4.5 Interstate Heterogeneity

The results of the multilevel modeling were mixed with respect to which state-level factors were important determinants of vaccination coverage and compliance with age-appropriate vaccine recommendations, with different state-level variables associated with likelihood of vaccination for each of the vaccines. Continued interstate variation regarding the likelihood of vaccination is a key finding of this analysis, with much of the variability remaining unexplained by the models. All estimated MORs were > 1, indicating that state of residence may affect an individual’s likelihood of vaccination. Nevertheless, the low values for both the VPC and the MOR suggest the presence of residual variation unexplained by the individual-level and state-level factors that were included in the models.

4.6 Limitations

Although the BRFSS provides nationally representative data on a wide range of preventive services and behavioral risk factors, the survey data are self-reported and therefore subject to recall bias. Pierannunzi et al. [42] conducted a systematic review of the validity and reliability of the various sections of the BRFSS from 2004 to 2011. BRFSS prevalence estimates in all assessed areas were generally in line with results from comparable self-reported surveys but less similar to data captured using physical measures [42]. Our analysis used data only up until 2017. We assumed that all individuals were eligible for the recommended vaccines in their age group because the BRFSS data do not provide information on ineligibility due to contraindications or other reasons. The state-level variables included were limited to those obtained from publicly available data sources and variables that were considered actionable and were not inclusive of all state-level factors potentially affecting vaccination coverage.

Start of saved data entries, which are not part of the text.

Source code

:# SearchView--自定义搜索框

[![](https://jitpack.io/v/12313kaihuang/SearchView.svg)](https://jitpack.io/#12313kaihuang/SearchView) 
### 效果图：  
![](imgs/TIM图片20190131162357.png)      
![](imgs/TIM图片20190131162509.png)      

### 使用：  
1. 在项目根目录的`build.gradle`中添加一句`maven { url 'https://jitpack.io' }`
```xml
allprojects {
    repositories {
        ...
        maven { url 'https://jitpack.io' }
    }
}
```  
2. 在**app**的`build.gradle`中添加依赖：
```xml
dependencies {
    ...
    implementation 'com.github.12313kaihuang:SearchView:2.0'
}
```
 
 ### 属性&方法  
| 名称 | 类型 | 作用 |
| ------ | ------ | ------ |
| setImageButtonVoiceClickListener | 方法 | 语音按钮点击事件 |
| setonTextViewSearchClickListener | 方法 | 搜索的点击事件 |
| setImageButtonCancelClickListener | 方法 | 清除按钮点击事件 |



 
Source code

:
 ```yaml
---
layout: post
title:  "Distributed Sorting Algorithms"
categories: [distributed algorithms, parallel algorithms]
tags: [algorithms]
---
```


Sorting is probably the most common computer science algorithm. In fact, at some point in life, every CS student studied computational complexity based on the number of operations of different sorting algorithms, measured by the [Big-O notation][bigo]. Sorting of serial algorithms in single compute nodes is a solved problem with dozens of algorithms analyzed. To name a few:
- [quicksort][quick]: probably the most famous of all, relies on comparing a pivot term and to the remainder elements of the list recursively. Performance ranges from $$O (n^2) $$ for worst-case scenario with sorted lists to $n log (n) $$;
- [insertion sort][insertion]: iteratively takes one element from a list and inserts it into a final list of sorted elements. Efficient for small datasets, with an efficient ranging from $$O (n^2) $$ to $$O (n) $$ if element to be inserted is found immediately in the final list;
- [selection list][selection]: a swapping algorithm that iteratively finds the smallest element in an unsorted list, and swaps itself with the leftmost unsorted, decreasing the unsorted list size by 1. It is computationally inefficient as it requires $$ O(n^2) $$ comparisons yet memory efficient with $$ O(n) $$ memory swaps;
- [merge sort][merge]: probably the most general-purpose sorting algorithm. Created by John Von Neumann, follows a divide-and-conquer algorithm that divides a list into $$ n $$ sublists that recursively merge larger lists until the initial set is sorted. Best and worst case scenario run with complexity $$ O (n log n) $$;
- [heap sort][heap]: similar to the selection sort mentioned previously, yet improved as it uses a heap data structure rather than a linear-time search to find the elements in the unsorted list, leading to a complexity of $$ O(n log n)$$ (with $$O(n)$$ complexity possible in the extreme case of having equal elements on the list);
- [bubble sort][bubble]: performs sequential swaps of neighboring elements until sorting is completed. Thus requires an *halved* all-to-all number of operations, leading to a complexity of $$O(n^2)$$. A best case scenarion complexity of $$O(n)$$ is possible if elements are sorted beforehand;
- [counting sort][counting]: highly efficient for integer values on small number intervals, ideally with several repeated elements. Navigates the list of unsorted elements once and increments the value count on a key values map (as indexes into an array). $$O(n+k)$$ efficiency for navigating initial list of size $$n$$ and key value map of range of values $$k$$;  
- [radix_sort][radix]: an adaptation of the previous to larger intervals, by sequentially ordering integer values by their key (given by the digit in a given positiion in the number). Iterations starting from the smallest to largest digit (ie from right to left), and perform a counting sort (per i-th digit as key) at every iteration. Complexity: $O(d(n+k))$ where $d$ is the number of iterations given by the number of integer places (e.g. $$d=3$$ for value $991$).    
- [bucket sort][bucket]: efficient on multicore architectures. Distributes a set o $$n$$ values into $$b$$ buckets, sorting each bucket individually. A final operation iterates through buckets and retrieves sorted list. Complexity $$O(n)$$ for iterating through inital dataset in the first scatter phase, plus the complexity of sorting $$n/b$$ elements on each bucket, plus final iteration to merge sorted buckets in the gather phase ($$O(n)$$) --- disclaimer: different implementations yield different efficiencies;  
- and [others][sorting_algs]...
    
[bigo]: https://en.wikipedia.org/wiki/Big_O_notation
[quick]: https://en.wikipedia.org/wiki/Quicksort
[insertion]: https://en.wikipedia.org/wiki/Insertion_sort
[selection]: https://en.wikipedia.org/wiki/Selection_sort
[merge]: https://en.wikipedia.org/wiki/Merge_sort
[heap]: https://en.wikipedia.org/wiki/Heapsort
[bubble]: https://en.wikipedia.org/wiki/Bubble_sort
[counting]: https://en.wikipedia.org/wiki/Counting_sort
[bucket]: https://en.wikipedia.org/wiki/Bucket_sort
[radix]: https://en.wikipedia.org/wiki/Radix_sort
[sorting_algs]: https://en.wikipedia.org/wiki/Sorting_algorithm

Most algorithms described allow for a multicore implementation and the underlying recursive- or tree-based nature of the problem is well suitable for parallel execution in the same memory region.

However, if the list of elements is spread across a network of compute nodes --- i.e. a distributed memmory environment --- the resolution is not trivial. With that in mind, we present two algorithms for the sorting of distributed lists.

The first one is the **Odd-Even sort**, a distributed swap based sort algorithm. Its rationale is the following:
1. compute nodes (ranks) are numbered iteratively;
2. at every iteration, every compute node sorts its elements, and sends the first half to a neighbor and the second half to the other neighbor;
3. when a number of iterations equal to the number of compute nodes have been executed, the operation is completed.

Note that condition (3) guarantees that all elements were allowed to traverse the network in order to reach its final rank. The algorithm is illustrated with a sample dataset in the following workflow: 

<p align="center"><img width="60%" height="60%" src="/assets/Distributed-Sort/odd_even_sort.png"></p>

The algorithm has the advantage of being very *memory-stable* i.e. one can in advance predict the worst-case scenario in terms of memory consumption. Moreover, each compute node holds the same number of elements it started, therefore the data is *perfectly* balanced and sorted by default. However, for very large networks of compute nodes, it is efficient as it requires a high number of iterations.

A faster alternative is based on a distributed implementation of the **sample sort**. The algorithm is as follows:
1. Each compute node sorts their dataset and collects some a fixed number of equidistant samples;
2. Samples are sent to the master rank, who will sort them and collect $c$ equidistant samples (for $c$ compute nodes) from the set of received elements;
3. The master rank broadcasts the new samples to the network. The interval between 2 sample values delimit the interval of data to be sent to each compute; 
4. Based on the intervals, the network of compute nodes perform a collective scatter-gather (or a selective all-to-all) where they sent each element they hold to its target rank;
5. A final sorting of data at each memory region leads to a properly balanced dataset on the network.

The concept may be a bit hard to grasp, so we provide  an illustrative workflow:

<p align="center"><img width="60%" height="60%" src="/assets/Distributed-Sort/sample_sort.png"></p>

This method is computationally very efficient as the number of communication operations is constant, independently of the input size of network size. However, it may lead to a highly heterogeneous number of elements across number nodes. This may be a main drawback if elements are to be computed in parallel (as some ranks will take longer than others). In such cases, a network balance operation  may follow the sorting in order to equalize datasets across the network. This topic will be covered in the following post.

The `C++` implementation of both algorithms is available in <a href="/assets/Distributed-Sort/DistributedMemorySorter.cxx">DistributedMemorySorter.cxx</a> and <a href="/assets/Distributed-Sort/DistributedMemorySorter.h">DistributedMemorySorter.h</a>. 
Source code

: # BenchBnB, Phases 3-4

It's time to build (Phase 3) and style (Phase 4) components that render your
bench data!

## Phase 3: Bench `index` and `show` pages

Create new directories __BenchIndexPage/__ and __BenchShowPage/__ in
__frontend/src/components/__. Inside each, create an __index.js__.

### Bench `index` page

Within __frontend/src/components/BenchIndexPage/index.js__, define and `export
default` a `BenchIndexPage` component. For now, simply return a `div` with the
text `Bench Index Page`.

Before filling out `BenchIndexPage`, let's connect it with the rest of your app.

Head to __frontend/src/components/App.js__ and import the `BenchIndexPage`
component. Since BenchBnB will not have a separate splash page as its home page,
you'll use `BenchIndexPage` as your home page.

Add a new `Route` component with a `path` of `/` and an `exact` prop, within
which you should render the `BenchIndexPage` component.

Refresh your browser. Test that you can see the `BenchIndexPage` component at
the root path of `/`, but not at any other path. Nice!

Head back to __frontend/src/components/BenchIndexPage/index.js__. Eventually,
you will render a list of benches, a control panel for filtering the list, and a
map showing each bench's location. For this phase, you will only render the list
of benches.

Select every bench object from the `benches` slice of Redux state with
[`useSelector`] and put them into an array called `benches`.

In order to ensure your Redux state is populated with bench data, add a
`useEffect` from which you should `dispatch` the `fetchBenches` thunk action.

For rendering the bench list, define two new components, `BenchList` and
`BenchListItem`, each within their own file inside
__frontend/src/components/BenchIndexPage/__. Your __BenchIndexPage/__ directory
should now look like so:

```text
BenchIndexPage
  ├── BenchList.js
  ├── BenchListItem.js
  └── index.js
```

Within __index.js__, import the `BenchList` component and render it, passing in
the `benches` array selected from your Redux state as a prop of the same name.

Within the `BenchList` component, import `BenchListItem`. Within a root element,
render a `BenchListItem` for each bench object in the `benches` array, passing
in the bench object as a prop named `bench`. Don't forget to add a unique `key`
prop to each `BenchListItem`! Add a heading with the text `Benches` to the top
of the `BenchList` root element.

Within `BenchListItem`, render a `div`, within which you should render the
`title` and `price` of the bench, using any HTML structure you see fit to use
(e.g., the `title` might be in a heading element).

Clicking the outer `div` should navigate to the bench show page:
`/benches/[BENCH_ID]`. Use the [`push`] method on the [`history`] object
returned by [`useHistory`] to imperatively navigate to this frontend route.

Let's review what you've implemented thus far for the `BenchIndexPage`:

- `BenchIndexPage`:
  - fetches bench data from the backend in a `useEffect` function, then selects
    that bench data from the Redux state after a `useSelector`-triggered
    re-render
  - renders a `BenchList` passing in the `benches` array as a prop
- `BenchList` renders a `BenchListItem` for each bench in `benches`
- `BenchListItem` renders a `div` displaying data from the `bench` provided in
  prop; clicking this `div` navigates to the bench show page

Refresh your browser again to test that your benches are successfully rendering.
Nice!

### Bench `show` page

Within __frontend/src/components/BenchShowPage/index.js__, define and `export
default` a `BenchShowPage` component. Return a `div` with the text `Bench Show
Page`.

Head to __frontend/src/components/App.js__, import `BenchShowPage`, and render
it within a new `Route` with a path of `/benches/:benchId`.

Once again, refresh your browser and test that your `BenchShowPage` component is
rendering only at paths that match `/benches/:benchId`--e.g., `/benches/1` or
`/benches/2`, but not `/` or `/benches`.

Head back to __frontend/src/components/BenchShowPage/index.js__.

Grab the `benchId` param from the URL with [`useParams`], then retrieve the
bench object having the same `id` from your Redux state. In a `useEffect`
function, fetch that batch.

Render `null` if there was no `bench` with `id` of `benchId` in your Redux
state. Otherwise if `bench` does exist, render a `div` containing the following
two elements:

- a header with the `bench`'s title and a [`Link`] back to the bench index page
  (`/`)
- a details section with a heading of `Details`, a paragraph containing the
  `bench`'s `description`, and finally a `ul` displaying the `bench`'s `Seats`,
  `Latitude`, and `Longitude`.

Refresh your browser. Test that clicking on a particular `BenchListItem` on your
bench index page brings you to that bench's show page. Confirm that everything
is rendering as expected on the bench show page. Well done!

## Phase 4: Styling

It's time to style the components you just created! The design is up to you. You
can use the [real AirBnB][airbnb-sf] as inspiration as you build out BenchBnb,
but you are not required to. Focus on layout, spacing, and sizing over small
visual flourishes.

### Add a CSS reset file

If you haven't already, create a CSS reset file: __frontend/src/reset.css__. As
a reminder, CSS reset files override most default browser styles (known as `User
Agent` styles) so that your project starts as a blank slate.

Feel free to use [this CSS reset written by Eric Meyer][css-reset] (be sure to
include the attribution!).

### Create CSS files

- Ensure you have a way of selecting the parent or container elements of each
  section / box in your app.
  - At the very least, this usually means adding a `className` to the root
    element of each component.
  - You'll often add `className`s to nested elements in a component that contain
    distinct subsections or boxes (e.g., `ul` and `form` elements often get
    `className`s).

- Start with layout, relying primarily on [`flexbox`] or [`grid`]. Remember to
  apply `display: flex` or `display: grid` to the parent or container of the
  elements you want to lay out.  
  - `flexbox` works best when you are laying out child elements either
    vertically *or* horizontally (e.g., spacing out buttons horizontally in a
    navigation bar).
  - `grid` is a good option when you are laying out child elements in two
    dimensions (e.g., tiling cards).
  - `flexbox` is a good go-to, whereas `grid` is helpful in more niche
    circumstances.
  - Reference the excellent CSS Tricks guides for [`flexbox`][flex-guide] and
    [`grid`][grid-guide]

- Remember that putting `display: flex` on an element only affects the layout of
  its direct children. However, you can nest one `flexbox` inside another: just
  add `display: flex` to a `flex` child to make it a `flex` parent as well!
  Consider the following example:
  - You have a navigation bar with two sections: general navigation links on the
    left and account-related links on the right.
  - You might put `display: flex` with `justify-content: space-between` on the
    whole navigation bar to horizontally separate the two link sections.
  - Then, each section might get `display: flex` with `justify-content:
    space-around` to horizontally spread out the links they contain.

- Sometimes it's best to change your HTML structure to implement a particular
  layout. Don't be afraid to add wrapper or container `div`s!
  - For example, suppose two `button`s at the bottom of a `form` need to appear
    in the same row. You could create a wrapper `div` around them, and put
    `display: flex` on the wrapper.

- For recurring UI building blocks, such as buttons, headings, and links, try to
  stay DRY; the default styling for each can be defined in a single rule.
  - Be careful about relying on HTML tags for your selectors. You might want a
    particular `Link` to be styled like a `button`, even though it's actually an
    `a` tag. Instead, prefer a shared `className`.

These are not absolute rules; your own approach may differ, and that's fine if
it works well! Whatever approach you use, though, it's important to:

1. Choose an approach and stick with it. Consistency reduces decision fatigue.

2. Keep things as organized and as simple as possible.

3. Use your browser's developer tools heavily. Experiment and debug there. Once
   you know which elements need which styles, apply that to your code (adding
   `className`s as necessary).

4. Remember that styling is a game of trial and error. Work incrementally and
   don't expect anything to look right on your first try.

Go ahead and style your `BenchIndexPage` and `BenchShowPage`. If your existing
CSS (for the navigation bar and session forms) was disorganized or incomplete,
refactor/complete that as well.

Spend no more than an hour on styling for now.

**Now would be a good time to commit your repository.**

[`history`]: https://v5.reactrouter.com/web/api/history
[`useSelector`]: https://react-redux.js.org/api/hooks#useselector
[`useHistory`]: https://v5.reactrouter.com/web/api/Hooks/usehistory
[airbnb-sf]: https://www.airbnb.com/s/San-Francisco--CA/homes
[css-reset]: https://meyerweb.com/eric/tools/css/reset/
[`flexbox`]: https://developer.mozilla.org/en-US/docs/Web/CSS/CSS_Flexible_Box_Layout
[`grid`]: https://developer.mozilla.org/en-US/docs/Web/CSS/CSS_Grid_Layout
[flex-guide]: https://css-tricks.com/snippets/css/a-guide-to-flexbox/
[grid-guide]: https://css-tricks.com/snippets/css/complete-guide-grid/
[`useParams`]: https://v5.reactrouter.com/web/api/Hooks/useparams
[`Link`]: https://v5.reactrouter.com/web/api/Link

For example, state-level programs to increase uptake (such as those implementing patient and provider reminder programs in conjunction with IIS) and the level of care coordination between state and local agencies may potentially play a larger role in increasing coverage. Finally, state-level variables may not provide enough detailed information to demonstrate variations in the likelihood of vaccination at a more granular level in local communities, neighborhoods, or social groups. Additional local factors such as local health department funding, measures of social capital, and attitudes toward vaccination may be important concepts to consider for future research.

5 Conclusions

Given the low adult coverage for influenza, pneumococcal, Tdap, and HZ vaccines, as well as the substantial human and economic burden of these four vaccine-preventable diseases in the US adult population [10, 11], understanding the factors affecting the heterogeneity of adult vaccination coverage is a critical step toward developing effective strategies for increasing coverage. This study showed that the likelihood of adult vaccination uptake in the USA varied considerably between states. Moreover, it showed that—beyond certain individual characteristics—state characteristics such as percentage of adults participating in IIS, health insurance coverage, and vaccination exemptions also affect adult vaccination, although this varied by individual vaccine. After adjusting for these characteristics, substantial heterogeneity across states remained, indicating that other factors, such as local vaccination attitudes and beliefs, and/or local vaccination programs and policies, may be affecting adult vaccination coverage and compliance. Future research is needed to examine the impact of a more comprehensive set of state and local factors on vaccination rates. Nevertheless, results from this study will provide government officials and other vaccination policy decision makers, both at state and federal levels, with information to consider when expanding vaccination programs or preventive care efforts.